**DATASET ENTRIES:**
--- START ---

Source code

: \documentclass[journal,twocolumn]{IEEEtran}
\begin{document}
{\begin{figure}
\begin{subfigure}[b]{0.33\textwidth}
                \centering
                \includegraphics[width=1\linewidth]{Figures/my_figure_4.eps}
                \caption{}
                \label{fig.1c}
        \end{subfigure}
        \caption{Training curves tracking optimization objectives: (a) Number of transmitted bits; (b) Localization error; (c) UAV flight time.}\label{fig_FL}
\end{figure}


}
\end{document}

--- END ---
--- START ---

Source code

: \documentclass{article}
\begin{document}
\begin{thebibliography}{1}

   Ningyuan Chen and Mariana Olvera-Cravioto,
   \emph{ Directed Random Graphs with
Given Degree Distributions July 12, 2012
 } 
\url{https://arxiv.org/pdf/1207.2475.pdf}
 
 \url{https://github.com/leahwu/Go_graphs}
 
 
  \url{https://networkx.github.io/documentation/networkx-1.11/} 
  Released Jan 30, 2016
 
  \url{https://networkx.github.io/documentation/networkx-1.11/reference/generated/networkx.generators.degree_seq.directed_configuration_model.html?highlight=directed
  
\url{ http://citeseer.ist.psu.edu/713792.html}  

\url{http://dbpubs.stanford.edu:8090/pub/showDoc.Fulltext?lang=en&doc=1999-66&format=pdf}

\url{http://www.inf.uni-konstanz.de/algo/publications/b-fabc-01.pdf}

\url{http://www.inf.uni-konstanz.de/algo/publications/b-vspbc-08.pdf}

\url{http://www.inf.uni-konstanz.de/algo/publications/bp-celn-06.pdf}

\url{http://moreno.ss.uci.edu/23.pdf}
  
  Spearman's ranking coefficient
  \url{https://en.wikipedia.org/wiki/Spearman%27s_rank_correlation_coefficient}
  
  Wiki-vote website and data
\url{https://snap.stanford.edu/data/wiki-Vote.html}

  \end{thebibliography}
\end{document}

--- END ---
--- START ---

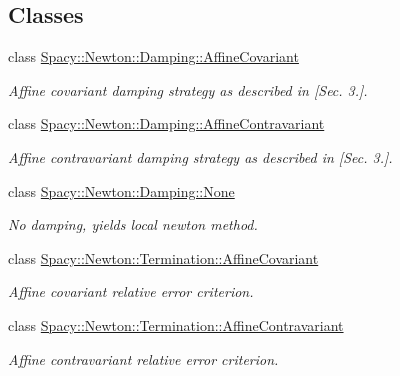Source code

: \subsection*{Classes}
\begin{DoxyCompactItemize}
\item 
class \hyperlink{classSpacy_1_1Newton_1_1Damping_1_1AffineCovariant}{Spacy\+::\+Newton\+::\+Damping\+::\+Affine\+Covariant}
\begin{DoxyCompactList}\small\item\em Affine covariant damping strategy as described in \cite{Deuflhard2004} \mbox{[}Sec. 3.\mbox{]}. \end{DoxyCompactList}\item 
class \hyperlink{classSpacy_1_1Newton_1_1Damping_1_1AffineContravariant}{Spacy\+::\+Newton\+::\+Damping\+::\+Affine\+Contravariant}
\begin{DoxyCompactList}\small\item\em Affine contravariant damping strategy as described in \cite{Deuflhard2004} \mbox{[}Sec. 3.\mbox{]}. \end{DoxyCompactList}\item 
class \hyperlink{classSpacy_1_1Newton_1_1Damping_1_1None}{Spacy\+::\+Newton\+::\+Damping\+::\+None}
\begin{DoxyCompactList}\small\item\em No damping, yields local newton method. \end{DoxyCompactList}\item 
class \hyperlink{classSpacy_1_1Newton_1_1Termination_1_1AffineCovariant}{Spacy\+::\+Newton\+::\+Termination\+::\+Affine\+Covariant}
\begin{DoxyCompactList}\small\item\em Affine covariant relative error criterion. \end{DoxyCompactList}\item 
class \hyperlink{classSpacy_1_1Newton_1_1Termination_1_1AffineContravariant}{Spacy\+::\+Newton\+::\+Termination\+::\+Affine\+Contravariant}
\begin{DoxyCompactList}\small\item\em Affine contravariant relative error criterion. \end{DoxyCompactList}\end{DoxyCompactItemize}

--- END ---

Within the data above, count the lines that contain the string "documentclass"; the reply is the number alone.

**EXERCISE OUTPUT:** 2